Excerpts from a dataset
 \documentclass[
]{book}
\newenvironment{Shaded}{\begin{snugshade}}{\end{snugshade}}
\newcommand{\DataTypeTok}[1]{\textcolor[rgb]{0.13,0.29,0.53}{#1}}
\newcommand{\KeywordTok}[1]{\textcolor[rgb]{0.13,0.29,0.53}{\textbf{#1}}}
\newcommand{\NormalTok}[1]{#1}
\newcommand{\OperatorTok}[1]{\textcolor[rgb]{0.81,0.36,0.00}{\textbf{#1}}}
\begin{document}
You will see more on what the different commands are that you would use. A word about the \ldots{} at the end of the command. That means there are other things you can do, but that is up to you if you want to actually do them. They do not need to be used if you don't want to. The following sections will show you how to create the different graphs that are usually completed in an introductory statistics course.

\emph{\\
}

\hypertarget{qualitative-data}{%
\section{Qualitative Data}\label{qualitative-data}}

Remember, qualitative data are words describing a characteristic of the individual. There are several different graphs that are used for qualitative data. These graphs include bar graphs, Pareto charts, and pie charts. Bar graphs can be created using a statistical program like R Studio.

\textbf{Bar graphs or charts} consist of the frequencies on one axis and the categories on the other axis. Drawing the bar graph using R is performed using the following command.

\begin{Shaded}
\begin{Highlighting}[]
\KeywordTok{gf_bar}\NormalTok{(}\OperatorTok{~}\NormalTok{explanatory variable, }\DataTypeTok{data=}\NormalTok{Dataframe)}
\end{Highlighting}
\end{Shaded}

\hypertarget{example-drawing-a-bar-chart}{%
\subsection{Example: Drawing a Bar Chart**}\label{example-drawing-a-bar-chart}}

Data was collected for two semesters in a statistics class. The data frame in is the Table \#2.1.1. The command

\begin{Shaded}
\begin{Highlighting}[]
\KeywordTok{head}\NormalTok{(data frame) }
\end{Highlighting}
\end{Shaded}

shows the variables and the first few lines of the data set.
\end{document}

:: Your task ::
Repeat all of the data exactly. Include every line.

:: Answer to this exercise ::
 \documentclass[
]{book}
\newenvironment{Shaded}{\begin{snugshade}}{\end{snugshade}}
\newcommand{\DataTypeTok}[1]{\textcolor[rgb]{0.13,0.29,0.53}{#1}}
\newcommand{\KeywordTok}[1]{\textcolor[rgb]{0.13,0.29,0.53}{\textbf{#1}}}
\newcommand{\NormalTok}[1]{#1}
\newcommand{\OperatorTok}[1]{\textcolor[rgb]{0.81,0.36,0.00}{\textbf{#1}}}
\begin{document}
You will see more on what the different commands are that you would use. A word about the \ldots{} at the end of the command. That means there are other things you can do, but that is up to you if you want to actually do them. They do not need to be used if you don't want to. The following sections will show you how to create the different graphs that are usually completed in an introductory statistics course.

\emph{\\
}

\hypertarget{qualitative-data}{%
\section{Qualitative Data}\label{qualitative-data}}

Remember, qualitative data are words describing a characteristic of the individual. There are several different graphs that are used for qualitative data. These graphs include bar graphs, Pareto charts, and pie charts. Bar graphs can be created using a statistical program like R Studio.

\textbf{Bar graphs or charts} consist of the frequencies on one axis and the categories on the other axis. Drawing the bar graph using R is performed using the following command.

\begin{Shaded}
\begin{Highlighting}[]
\KeywordTok{gf_bar}\NormalTok{(}\OperatorTok{~}\NormalTok{explanatory variable, }\DataTypeTok{data=}\NormalTok{Dataframe)}
\end{Highlighting}
\end{Shaded}

\hypertarget{example-drawing-a-bar-chart}{%
\subsection{Example: Drawing a Bar Chart**}\label{example-drawing-a-bar-chart}}

Data was collected for two semesters in a statistics class. The data frame in is the Table \#2.1.1. The command

\begin{Shaded}
\begin{Highlighting}[]
\KeywordTok{head}\NormalTok{(data frame) }
\end{Highlighting}
\end{Shaded}

shows the variables and the first few lines of the data set.
\end{document}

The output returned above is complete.